INPUT RECORDS —
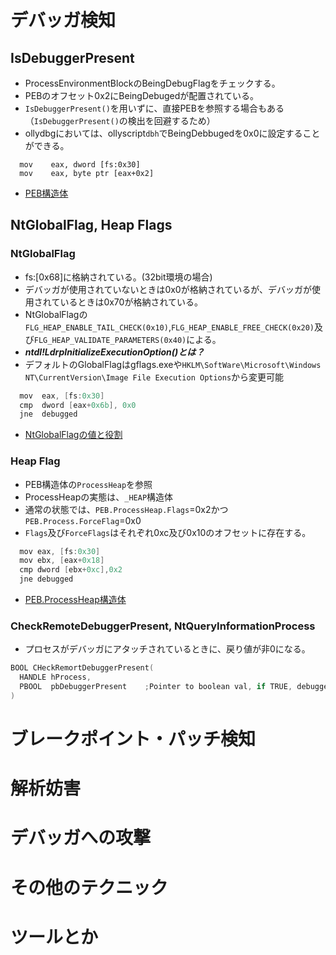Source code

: # デバッガ検知
## IsDebuggerPresent
- ProcessEnvironmentBlockのBeingDebugFlagをチェックする。
- PEBのオフセット0x2にBeingDebugedが配置されている。
- ```IsDebuggerPresent()```を用いずに、直接PEBを参照する場合もある（```IsDebuggerPresent()```の検出を回避するため）
- ollydbgにおいては、ollyscript```dbh```でBeingDebbugedを0x0に設定することができる。
```C:DetectDbg
  mov    eax, dword [fs:0x30]
  mov    eax, byte ptr [eax+0x2]
```
- [PEB構造体](http://terminus.rewolf.pl/terminus/structures/ntdll/_PEB_combined.html)
## NtGlobalFlag, Heap Flags
### NtGlobalFlag
- fs:\[0x68\]に格納されている。(32bit環境の場合)
- デバッガが使用されていないときは0x0が格納されているが、デバッガが使用されているときは0x70が格納されている。
- NtGlobalFlagの```FLG_HEAP_ENABLE_TAIL_CHECK(0x10)```,```FLG_HEAP_ENABLE_FREE_CHECK(0x20)```及び```FLG_HEAP_VALIDATE_PARAMETERS(0x40)```による。
- ***ntdl!LdrpInitializeExecutionOption()とは？***
- デフォルトのGlobalFlagはgflags.exeや```HKLM\SoftWare\Microsoft\Windows NT\CurrentVersion\Image File Execution Options```から変更可能
```C
  mov  eax, [fs:0x30]
  cmp  dword [eax+0x6b], 0x0
  jne  debugged
```
- [NtGlobalFlagの値と役割](https://learn.microsoft.com/ja-jp/windows-hardware/drivers/debugger/global-flag-reference)
### Heap Flag
- PEB構造体の```ProcessHeap```を参照
- ProcessHeapの実態は、```_HEAP```構造体
- 通常の状態では、```PEB.ProcessHeap.Flags```=0x2かつ```PEB.Process.ForceFlag```=0x0
- ```Flags```及び```ForceFlags```はそれぞれ0xc及び0x10のオフセットに存在する。
```C
  mov eax, [fs:0x30]
  mov ebx, [eax+0x18]
  cmp dword [ebx+0xc],0x2
  jne debugged
```
- [PEB.ProcessHeap構造体](http://terminus.rewolf.pl/terminus/structures/ntdll/_HEAP_combined.html)
### CheckRemoteDebuggerPresent, NtQueryInformationProcess
- プロセスがデバッガにアタッチされているときに、戻り値が非0になる。
```C
BOOL CHeckRemortDebuggerPresent(
  HANDLE hProcess,
  PBOOL  pbDebuggerPresent    ;Pointer to boolean val, if TRUE, debugger is attached.
)
```
# ブレークポイント・パッチ検知
# 解析妨害
# デバッガへの攻撃
# その他のテクニック
# ツールとか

AIM OF THE EXERCISE —
Among the lines above, find those holding "rewolf" and copy each one.

WRITTEN ANSWER —
- [PEB構造体](http://terminus.rewolf.pl/terminus/structures/ntdll/_PEB_combined.html)
- [PEB.ProcessHeap構造体](http://terminus.rewolf.pl/terminus/structures/ntdll/_HEAP_combined.html)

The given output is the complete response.